*** Opening of Source records ***

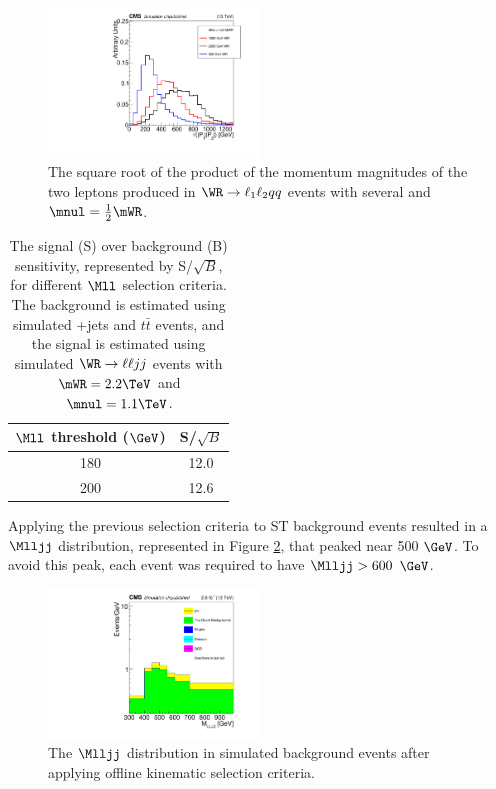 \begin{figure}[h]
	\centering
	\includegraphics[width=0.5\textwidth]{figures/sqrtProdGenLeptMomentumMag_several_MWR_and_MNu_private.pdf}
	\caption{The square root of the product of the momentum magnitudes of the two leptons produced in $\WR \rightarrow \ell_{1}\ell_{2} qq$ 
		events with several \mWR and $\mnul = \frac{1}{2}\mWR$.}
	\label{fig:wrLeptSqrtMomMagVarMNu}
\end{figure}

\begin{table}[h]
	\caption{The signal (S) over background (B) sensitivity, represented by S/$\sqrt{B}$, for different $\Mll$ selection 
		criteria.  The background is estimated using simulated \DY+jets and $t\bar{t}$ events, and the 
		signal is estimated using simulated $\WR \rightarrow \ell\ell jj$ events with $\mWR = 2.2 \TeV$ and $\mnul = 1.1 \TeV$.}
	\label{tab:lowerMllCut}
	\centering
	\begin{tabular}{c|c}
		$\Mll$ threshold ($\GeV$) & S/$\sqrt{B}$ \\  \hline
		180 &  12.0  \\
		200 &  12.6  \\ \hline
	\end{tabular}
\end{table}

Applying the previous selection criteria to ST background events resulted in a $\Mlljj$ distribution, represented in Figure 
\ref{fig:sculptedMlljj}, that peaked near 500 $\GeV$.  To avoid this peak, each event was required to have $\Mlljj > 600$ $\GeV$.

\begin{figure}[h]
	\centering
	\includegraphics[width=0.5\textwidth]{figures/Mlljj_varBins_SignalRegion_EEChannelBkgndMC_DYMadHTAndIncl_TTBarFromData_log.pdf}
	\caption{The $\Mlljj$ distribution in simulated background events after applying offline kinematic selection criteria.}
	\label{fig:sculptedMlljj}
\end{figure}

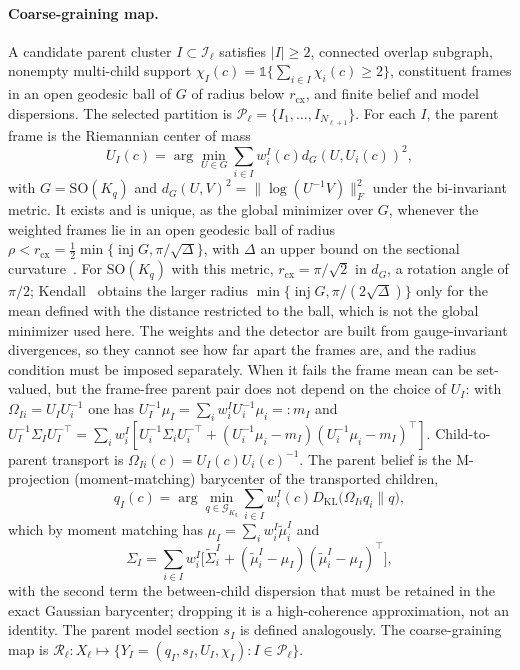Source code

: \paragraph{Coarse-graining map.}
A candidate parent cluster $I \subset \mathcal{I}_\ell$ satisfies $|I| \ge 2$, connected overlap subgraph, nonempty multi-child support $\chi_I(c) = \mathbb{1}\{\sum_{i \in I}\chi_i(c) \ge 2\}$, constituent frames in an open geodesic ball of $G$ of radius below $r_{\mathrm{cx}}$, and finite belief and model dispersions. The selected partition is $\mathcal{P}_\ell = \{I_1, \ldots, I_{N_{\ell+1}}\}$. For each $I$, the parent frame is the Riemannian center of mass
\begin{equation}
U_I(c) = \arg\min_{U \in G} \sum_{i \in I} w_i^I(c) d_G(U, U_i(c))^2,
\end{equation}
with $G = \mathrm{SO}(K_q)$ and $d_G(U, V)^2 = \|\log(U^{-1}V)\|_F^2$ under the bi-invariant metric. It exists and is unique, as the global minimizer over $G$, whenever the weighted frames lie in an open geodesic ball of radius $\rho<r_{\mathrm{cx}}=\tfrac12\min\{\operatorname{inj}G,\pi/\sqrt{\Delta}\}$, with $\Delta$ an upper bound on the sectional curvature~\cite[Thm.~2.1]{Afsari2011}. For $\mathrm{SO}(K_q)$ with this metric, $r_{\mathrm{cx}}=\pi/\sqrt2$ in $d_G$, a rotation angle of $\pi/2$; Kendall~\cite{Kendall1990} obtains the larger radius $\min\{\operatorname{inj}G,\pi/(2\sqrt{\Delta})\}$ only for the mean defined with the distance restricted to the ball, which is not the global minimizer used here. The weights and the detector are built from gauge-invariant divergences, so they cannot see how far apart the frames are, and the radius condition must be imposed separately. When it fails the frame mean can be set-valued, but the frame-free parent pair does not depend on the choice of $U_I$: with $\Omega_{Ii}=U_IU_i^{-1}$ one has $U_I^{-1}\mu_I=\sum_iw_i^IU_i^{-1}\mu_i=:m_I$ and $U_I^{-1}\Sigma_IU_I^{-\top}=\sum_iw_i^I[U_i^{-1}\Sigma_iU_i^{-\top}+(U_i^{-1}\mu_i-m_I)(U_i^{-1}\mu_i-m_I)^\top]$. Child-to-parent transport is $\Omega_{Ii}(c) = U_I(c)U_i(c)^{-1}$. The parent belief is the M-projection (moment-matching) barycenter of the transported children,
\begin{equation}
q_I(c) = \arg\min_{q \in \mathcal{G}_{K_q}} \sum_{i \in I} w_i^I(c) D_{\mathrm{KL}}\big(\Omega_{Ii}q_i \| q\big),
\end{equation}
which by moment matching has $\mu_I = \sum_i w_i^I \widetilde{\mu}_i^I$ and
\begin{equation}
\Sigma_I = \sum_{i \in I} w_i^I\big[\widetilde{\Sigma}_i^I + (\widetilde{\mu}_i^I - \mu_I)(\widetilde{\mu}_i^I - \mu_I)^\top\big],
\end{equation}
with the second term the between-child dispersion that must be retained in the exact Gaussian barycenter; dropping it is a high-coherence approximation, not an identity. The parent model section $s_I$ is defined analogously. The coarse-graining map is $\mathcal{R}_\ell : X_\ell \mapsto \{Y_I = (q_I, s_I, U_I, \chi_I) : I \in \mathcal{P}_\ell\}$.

*** Close of Source records ***

Note which lines carry the word "represented" in the material, then copy each of them.

	\caption{The signal (S) over background (B) sensitivity, represented by S/$\sqrt{B}$, for different $\Mll$ selection 
Applying the previous selection criteria to ST background events resulted in a $\Mlljj$ distribution, represented in Figure 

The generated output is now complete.